Entering edit mode
6.4 years ago
shuksi1984
▴
60
Following are my DNAseq pipeline steps keeping GATKBestPrac in mind:
Step1-Quality check of raw data (fastqc)
Step2-Alignment with reference genome(bwa)
Step3-SAM to BAM conversion and sorting (SortSam)
step4-Generate aligment summary (CollectAlignmentSummaryMetrics, Samtools (depth), etc)
step5-Duplicate marking (MarkDuplicates)
Step6-Bam indexing (BuildBAMIndex)
Step7-Perform local realignment (RealignerTargetCreator, IndelRealigner)
Step8-Adjusting base quality score (BaseRecalibrator)
Step-9-Recalibration run quality visualization (AnalyzeCovariates)
Step10-Call Variants (HaplotypeCaller)
Step11-Retain SNPs and Indels (SelectVatiants)
Step12-Filter Indels and SNPs (VatiantFiltration)
Step13-Filter reads based on various read properties (PrintReads)
Step14-Detect additional variants (HaplotypeCaller)
Step-15-Retain SNPs and Indels 2nd time (SelectVariants)
Step16-Filter Indels and SNPs 2nd time (VatiantFiltration)
Step17-Annotate SNPs (SnpEff)
Step18-Generate genome coverage (bedtools)

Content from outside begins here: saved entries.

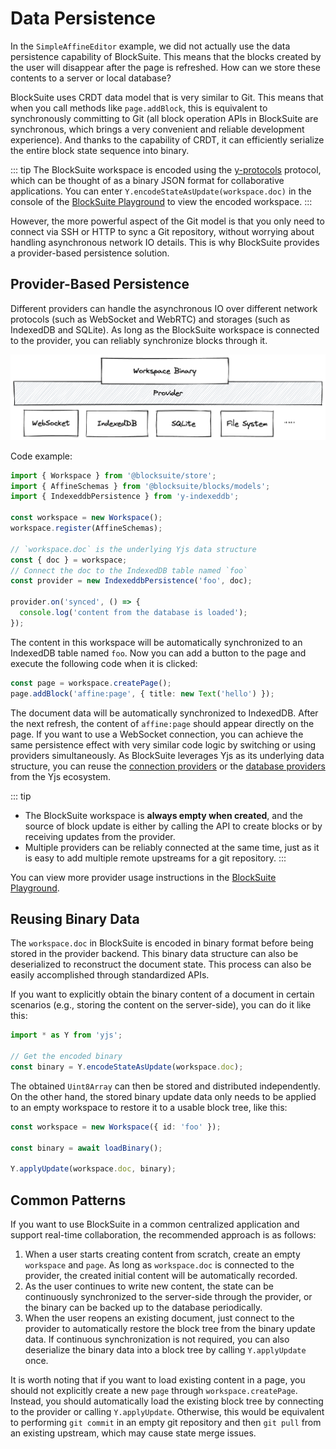 # Data Persistence

In the `SimpleAffineEditor` example, we did not actually use the data persistence capability of BlockSuite. This means that the blocks created by the user will disappear after the page is refreshed. How can we store these contents to a server or local database?

BlockSuite uses CRDT data model that is very similar to Git. This means that when you call methods like `page.addBlock`, this is equivalent to synchronously committing to Git (all block operation APIs in BlockSuite are synchronous, which brings a very convenient and reliable development experience). And thanks to the capability of CRDT, it can efficiently serialize the entire block state sequence into binary.

::: tip
The BlockSuite workspace is encoded using the [y-protocols](https://github.com/yjs/y-protocols) protocol, which can be thought of as a binary JSON format for collaborative applications. You can enter `Y.encodeStateAsUpdate(workspace.doc)` in the console of the [BlockSuite Playground](https://blocksuite-toeverything.vercel.app/?init) to view the encoded workspace.
:::

However, the more powerful aspect of the Git model is that you only need to connect via SSH or HTTP to sync a Git repository, without worrying about handling asynchronous network IO details. This is why BlockSuite provides a provider-based persistence solution.

## Provider-Based Persistence

Different providers can handle the asynchronous IO over different network protocols (such as WebSocket and WebRTC) and storages (such as IndexedDB and SQLite). As long as the BlockSuite workspace is connected to the provider, you can reliably synchronize blocks through it.

![pluggable-providers](./images/pluggable-providers.png)

Code example:

```ts
import { Workspace } from '@blocksuite/store';
import { AffineSchemas } from '@blocksuite/blocks/models';
import { IndexeddbPersistence } from 'y-indexeddb';

const workspace = new Workspace();
workspace.register(AffineSchemas);

// `workspace.doc` is the underlying Yjs data structure
const { doc } = workspace;
// Connect the doc to the IndexedDB table named `foo`
const provider = new IndexeddbPersistence('foo', doc);

provider.on('synced', () => {
  console.log('content from the database is loaded');
});
```

The content in this workspace will be automatically synchronized to an IndexedDB table named `foo`. Now you can add a button to the page and execute the following code when it is clicked:

```ts
const page = workspace.createPage();
page.addBlock('affine:page', { title: new Text('hello') });
```

The document data will be automatically synchronized to IndexedDB. After the next refresh, the content of `affine:page` should appear directly on the page. If you want to use a WebSocket connection, you can achieve the same persistence effect with very similar code logic by switching or using providers simultaneously. As BlockSuite leverages Yjs as its underlying data structure, you can reuse the [connection providers](https://docs.yjs.dev/ecosystem/connection-provider) or the [database providers](https://docs.yjs.dev/ecosystem/database-provider) from the Yjs ecosystem.

::: tip

- The BlockSuite workspace is **always empty when created**, and the source of block update is either by calling the API to create blocks or by receiving updates from the provider.
- Multiple providers can be reliably connected at the same time, just as it is easy to add multiple remote upstreams for a git repository.
  :::

You can view more provider usage instructions in the [BlockSuite Playground](https://blocksuite-toeverything.vercel.app/?init).

## Reusing Binary Data

The `workspace.doc` in BlockSuite is encoded in binary format before being stored in the provider backend. This binary data structure can also be deserialized to reconstruct the document state. This process can also be easily accomplished through standardized APIs.

If you want to explicitly obtain the binary content of a document in certain scenarios (e.g., storing the content on the server-side), you can do it like this:

```ts
import * as Y from 'yjs';

// Get the encoded binary
const binary = Y.encodeStateAsUpdate(workspace.doc);
```

The obtained `Uint8Array` can then be stored and distributed independently. On the other hand, the stored binary update data only needs to be applied to an empty workspace to restore it to a usable block tree, like this:

```ts
const workspace = new Workspace({ id: 'foo' });

const binary = await loadBinary();

Y.applyUpdate(workspace.doc, binary);
```

## Common Patterns

If you want to use BlockSuite in a common centralized application and support real-time collaboration, the recommended approach is as follows:

1. When a user starts creating content from scratch, create an empty `workspace` and `page`. As long as `workspace.doc` is connected to the provider, the created initial content will be automatically recorded.
2. As the user continues to write new content, the state can be continuously synchronized to the server-side through the provider, or the binary can be backed up to the database periodically.
3. When the user reopens an existing document, just connect to the provider to automatically restore the block tree from the binary update data. If continuous synchronization is not required, you can also deserialize the binary data into a block tree by calling `Y.applyUpdate` once.

It is worth noting that if you want to load existing content in a page, you should not explicitly create a new `page` through `workspace.createPage`. Instead, you should automatically load the existing block tree by connecting to the provider or calling `Y.applyUpdate`. Otherwise, this would be equivalent to performing `git commit` in an empty git repository and then `git pull` from an existing upstream, which may cause state merge issues.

I have mentioned the tools also. Kindly, let me know whether I am on track.
You should perhaps mention what you aim to achieve.
I want to find out SNPs and indels.
If you want to use the 'best practices', according to the GATK, then just follow their most updated pipeline that is on their website. Have you done NGS data processing in the past?
No, I havent done. This is the 1st time I am doing.
Can you share the link?
https://software.broadinstitute.org/gatk/best-practices/workflow?id=11145
I am very new in WGS, WES analysis. I was wondering if this workflow that you mentioned worked for you?